─── Information ───

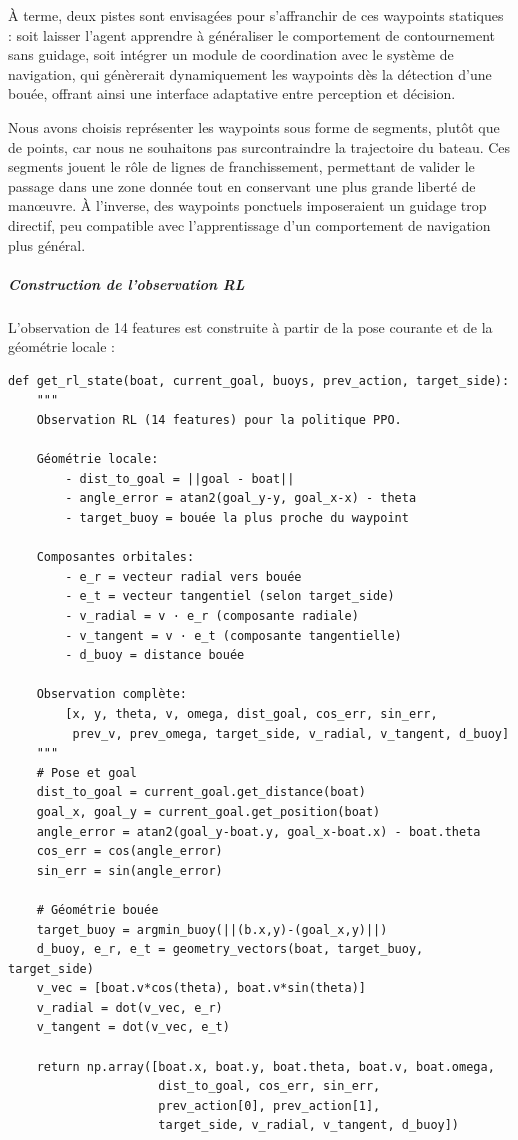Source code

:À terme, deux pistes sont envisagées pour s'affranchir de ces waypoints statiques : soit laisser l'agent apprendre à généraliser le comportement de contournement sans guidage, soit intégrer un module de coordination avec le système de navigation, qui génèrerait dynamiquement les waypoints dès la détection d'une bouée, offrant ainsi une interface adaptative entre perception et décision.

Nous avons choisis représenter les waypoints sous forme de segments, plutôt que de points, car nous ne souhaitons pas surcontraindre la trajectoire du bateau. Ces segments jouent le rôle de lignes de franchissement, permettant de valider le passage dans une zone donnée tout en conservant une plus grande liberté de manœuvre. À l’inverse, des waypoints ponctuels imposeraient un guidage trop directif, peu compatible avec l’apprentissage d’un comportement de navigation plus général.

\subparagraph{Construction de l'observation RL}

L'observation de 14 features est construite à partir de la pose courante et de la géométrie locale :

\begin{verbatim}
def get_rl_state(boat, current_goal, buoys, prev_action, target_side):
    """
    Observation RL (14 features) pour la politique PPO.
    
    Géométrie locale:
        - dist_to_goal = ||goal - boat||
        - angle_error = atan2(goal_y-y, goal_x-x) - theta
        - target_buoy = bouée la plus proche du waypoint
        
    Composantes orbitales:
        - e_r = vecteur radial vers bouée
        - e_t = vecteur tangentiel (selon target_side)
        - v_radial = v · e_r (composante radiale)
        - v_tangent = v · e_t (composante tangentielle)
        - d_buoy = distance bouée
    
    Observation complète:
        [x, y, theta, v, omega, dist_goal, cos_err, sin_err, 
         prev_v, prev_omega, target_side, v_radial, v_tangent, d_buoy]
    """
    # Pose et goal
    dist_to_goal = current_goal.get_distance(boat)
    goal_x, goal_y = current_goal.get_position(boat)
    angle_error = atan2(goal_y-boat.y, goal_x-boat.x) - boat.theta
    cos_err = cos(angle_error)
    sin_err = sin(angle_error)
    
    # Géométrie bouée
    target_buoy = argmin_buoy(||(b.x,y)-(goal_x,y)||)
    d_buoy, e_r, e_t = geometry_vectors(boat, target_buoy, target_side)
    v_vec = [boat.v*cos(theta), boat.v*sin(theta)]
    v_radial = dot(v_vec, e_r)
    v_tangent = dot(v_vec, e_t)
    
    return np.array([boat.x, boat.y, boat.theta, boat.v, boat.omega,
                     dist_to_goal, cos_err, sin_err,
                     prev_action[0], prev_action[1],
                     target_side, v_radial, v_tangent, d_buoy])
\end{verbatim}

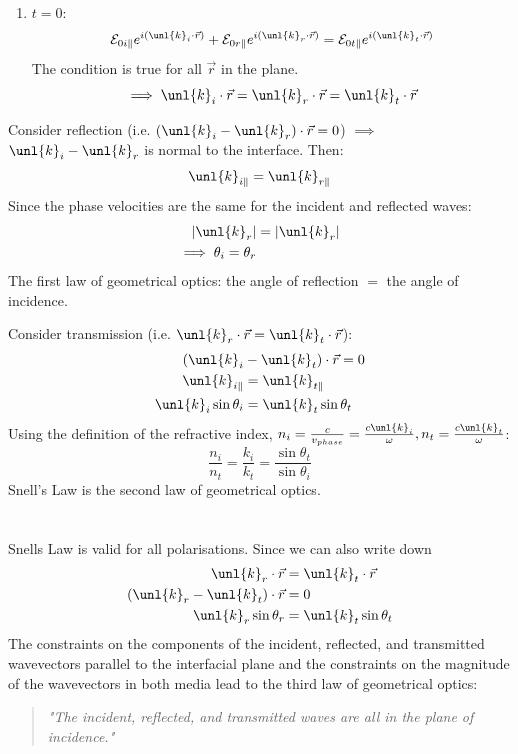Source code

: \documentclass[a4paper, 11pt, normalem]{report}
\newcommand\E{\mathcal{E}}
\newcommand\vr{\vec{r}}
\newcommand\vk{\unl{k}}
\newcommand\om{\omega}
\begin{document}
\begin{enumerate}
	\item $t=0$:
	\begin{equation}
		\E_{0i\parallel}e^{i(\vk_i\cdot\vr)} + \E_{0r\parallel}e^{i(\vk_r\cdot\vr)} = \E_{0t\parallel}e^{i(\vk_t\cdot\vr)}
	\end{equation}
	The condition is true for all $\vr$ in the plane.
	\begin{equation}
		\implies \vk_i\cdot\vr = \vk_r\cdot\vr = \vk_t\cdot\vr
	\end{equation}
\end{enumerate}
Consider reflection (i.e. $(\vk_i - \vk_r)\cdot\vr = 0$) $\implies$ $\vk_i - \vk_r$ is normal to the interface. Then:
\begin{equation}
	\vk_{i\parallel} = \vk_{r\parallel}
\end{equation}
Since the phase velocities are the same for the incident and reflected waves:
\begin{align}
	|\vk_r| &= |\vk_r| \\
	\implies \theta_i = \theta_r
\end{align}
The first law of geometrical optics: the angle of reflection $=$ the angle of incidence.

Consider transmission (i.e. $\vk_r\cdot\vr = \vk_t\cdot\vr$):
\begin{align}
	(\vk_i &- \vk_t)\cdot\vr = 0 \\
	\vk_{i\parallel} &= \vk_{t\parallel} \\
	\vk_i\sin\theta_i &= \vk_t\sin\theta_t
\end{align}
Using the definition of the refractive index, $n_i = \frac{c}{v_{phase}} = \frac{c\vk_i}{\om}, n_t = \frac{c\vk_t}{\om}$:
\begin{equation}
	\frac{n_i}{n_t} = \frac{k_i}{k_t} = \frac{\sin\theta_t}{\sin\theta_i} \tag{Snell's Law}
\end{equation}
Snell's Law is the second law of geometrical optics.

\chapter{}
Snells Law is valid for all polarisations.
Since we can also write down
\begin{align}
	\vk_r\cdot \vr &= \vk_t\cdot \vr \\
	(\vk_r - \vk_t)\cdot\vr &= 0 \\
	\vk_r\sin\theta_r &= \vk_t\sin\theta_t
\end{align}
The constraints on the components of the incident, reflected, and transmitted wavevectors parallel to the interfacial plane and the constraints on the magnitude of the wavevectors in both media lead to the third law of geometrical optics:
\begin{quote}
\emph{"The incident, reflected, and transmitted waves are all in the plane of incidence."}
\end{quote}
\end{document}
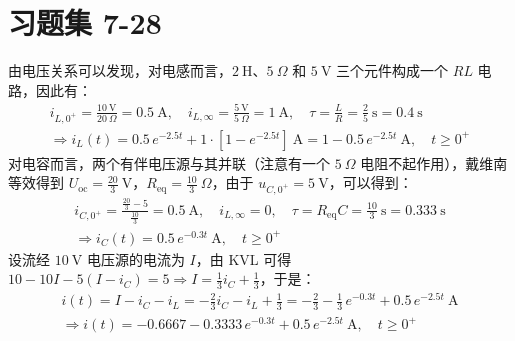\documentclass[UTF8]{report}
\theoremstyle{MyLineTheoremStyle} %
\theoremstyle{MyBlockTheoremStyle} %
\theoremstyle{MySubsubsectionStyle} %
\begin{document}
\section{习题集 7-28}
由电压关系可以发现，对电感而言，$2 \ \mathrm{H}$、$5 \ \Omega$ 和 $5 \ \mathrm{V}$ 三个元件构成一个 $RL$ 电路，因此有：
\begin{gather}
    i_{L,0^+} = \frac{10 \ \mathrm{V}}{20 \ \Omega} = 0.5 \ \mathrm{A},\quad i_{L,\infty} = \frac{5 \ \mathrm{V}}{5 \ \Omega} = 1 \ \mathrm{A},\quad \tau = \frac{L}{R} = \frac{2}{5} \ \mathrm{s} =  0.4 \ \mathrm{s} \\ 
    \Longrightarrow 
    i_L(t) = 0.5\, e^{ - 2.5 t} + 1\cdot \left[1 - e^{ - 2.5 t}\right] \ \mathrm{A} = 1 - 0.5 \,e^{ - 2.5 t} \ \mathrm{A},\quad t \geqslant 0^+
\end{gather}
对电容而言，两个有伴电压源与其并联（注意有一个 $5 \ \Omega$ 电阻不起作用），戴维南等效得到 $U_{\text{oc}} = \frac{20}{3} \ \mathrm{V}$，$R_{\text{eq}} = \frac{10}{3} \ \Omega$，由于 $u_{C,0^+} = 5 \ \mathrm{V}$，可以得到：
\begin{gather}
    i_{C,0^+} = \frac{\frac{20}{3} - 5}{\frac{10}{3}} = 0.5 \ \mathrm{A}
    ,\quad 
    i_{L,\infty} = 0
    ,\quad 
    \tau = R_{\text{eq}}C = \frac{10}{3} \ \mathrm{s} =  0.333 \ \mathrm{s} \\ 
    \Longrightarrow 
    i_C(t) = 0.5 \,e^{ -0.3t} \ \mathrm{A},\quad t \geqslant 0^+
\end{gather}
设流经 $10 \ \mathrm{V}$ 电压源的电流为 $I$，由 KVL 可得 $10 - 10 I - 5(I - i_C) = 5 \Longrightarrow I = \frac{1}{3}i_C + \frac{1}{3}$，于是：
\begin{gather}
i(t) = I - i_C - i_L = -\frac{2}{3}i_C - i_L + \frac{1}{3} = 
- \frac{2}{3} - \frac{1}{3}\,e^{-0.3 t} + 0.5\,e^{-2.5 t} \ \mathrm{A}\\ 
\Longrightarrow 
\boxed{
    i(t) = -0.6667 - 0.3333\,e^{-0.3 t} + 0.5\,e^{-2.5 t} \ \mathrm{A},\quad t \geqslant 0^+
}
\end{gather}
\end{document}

───

From the data above, copy out every line with the string "locale" in it.

L'observation de 14 features est construite à partir de la pose courante et de la géométrie locale :
    Géométrie locale:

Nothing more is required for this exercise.